Why isn't there a remove(int position) method in Android's JSONArray?

This is useful sometimes in android when you want to use the json structure directly, without looping around to convert. Please use this only when you do things like removing a row on long clicks or something like that. Don't use that inside a loop!

Notice that I only use this when I'm handling JSONObject inside the array.

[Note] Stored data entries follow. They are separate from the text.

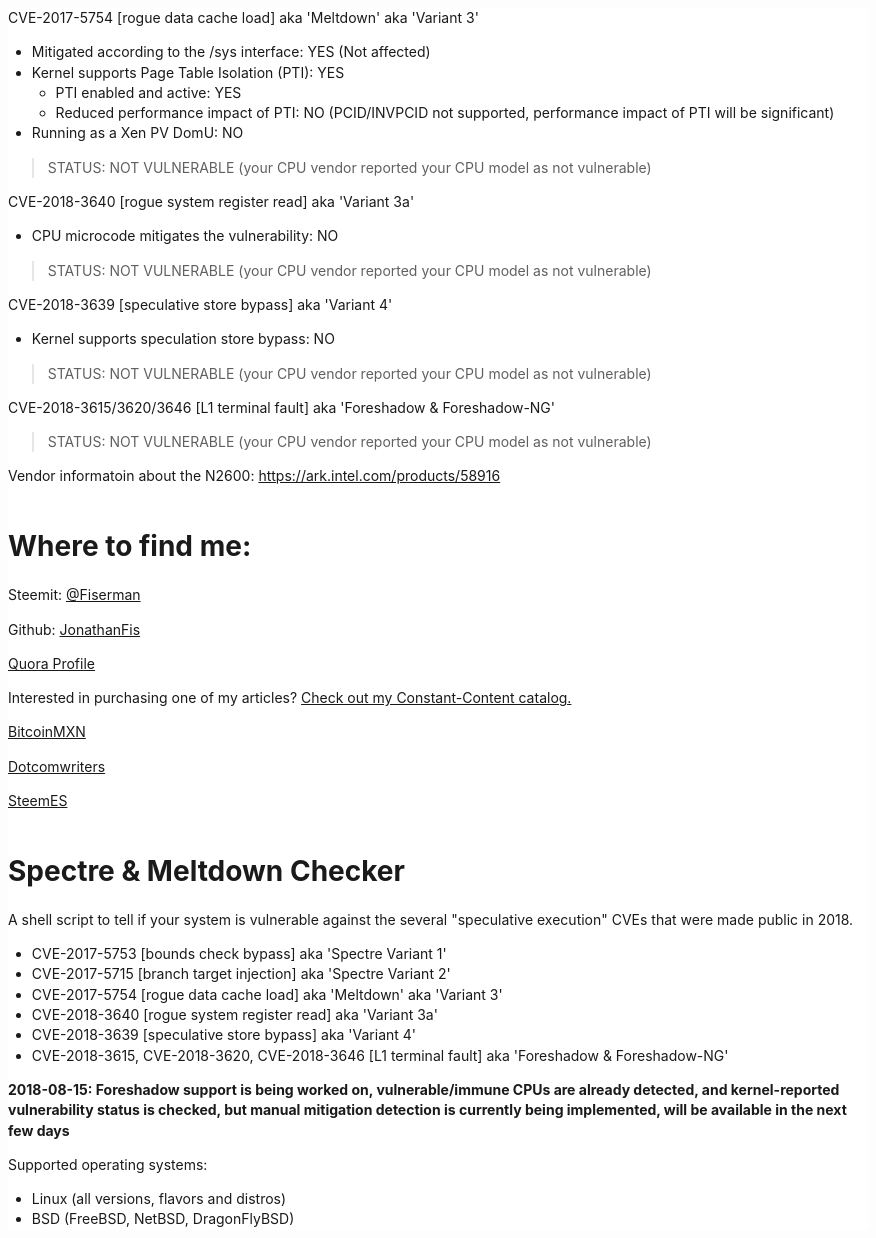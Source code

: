 CVE-2017-5754 [rogue data cache load] aka 'Meltdown' aka 'Variant 3'
* Mitigated according to the /sys interface:  YES  (Not affected)
* Kernel supports Page Table Isolation (PTI):  YES 
  * PTI enabled and active:  YES 
  * Reduced performance impact of PTI:  NO  (PCID/INVPCID not supported, performance impact of PTI will be significant)
* Running as a Xen PV DomU:  NO 
> STATUS:  NOT VULNERABLE  (your CPU vendor reported your CPU model as not vulnerable)

CVE-2018-3640 [rogue system register read] aka 'Variant 3a'
* CPU microcode mitigates the vulnerability:  NO 
> STATUS:  NOT VULNERABLE  (your CPU vendor reported your CPU model as not vulnerable)

CVE-2018-3639 [speculative store bypass] aka 'Variant 4'
* Kernel supports speculation store bypass:  NO 
> STATUS:  NOT VULNERABLE  (your CPU vendor reported your CPU model as not vulnerable)

CVE-2018-3615/3620/3646 [L1 terminal fault] aka 'Foreshadow & Foreshadow-NG'
> STATUS:  NOT VULNERABLE  (your CPU vendor reported your CPU model as not vulnerable)

Vendor informatoin about the N2600: https://ark.intel.com/products/58916

Where to find me:
==========================

Steemit: [@Fiserman](http://steemit.com/@fiserman)

Github: [JonathanFis](https://github.com/JonathanFis)

[Quora Profile](https://www.quora.com/profile/Jonathan-Fiserman)

Interested in purchasing one of my articles? [Check out my Constant-Content catalog.](https://www.constant-content.com/Author/128443-Dotcomwriter-details-0.htm)

[BitcoinMXN](http://bitcoinmxn.com)

[Dotcomwriters](http://dotcomwriters.com)

[SteemES](http://steemes.com)


Spectre & Meltdown Checker
==========================

A shell script to tell if your system is vulnerable against the several "speculative execution" CVEs that were made public in 2018.
- CVE-2017-5753 [bounds check bypass] aka 'Spectre Variant 1'
- CVE-2017-5715 [branch target injection] aka 'Spectre Variant 2'
- CVE-2017-5754 [rogue data cache load] aka 'Meltdown' aka 'Variant 3'
- CVE-2018-3640 [rogue system register read] aka 'Variant 3a'
- CVE-2018-3639 [speculative store bypass] aka 'Variant 4'
- CVE-2018-3615, CVE-2018-3620, CVE-2018-3646 [L1 terminal fault] aka 'Foreshadow & Foreshadow-NG'

**2018-08-15: Foreshadow support is being worked on, vulnerable/immune CPUs are already detected, and kernel-reported vulnerability status is checked, but manual mitigation detection is currently being implemented, will be available in the next few days**

Supported operating systems:
- Linux (all versions, flavors and distros)
- BSD (FreeBSD, NetBSD, DragonFlyBSD)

public static JSONArray remove(final int idx, final JSONArray from) {
    final List<JSONObject> objs = asList(from);
    objs.remove(idx);

    final JSONArray ja = new JSONArray();
    for (final JSONObject obj : objs) {
        ja.put(obj);
    }

    return ja;
}

public static List<JSONObject> asList(final JSONArray ja) {
    final int len = ja.length();
    final ArrayList<JSONObject> result = new ArrayList<JSONObject>(len);
    for (int i = 0; i < len; i++) {
        final JSONObject obj = ja.optJSONObject(i);
        if (obj != null) {
            result.add(obj);
        }
    }
    return result;
}

I use:

public static JSONArray removeFrom(JSONArray jsonArray, int pos){
    JSONArray result = new JSONArray();
    try {
        for (int i = 0; i < jsonArray.length(); i++) {
            if (i != pos) {
                jsonArray.put(jsonArray.get(i));
            }
        }
    } catch (Exception e) {
        e.printStackTrace();
    }

    return result;
}

The point is that JSONArray and JSONObject are meant to (de)serialize data to JSON, not manipulate data. A remove() method may seem to make sense, but where's the limit? Would you expect to be able to access attributes on serialized objects? Access or update nested data structures?

The idea is, indeed, that you manipulate data structures "natively".